He finally broke silence and spoke to the Today programme, only to get a threatening letter from the Trusts's lawyers. Outrageous that anyone raising concerns about patient safety shoudl be stopped from speaking out - not only him but his family and the witnesses who were prepared to talk at his industrial tribunal. And very possibly illegal anyway.
Who the fuck do these lawyers think they are, and who the fuck has instructed them - in the week after the Francis report into Mid-Staffs called for gagging clauses to be banned? The sheer effrontery is astonishing.
Yes, this is all very worrying. No wonder there aren't more whistle-blowers if someone at the top of the tree can be treated like this.
I suppose the local health authority is trying to gag him because they are worried about being sacked from their jobs for mismanagement? But presumably, health professionals are being urged to choose targets over patient safety because they can't afford to do both. Then would it be fair to sack them if they are simply not receiving enough money from the govt?
I would have thought it would be in everyone's interests if the problems in the NHS were brought out into the open so that they can be addressed. But we must blame the people responsible - imo, the ones at the top who decide how much money to give the NHS.

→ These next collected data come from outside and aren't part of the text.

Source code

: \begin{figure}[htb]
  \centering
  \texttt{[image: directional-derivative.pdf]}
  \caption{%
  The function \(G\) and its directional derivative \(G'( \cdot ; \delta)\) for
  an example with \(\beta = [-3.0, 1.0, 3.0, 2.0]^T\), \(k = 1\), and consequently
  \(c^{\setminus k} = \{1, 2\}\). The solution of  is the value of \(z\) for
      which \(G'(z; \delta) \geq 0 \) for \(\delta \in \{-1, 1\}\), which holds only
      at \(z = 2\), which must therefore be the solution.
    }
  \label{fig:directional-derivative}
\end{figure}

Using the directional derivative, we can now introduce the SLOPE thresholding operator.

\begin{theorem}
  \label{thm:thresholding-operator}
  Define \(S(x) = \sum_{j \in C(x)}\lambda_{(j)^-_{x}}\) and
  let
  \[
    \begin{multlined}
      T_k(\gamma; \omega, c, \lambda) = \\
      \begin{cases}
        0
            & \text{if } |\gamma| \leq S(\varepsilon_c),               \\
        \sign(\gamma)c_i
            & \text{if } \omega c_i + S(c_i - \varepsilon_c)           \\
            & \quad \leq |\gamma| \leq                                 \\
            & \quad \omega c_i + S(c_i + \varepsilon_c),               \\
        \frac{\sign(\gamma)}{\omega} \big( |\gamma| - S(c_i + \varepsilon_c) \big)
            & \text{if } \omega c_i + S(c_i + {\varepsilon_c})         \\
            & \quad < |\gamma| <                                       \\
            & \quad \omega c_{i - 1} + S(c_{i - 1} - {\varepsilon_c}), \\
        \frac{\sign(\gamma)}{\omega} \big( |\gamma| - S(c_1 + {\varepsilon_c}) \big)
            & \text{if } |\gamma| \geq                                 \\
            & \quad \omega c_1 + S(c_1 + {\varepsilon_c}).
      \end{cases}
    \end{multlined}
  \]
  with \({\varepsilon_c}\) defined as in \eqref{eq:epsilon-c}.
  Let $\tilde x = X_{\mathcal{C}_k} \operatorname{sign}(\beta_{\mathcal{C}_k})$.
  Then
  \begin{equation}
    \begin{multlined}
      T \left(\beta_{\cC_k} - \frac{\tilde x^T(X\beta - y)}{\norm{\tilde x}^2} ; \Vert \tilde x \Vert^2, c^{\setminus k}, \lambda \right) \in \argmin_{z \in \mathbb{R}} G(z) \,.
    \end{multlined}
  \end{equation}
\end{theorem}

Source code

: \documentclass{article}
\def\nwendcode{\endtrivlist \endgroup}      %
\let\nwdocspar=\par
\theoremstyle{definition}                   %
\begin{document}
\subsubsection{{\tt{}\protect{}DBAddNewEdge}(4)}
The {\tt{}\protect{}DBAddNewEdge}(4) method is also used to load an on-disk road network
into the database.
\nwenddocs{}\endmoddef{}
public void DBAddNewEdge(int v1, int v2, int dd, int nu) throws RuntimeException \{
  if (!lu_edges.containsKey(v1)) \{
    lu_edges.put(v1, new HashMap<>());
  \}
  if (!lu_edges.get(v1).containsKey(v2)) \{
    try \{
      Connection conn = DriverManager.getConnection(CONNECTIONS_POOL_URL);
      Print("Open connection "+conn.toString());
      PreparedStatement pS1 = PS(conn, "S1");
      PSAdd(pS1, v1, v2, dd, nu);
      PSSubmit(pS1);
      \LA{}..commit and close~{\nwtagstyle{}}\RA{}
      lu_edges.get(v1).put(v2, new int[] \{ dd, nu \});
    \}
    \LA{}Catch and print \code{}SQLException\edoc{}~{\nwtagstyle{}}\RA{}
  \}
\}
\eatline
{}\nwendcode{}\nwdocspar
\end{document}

And if something like this can happen in the NHS, how much more secrecy would there be in a privatised health system?
It takes an extremely strong and courageous person to speak up about issues. because you are witch hunted and hounded from your job.
This is what staff face with if they raise their heads above the parapet and if you lose your license to practise you are screwed, your career is gone, you become unemployable as the NHS is a monopoly.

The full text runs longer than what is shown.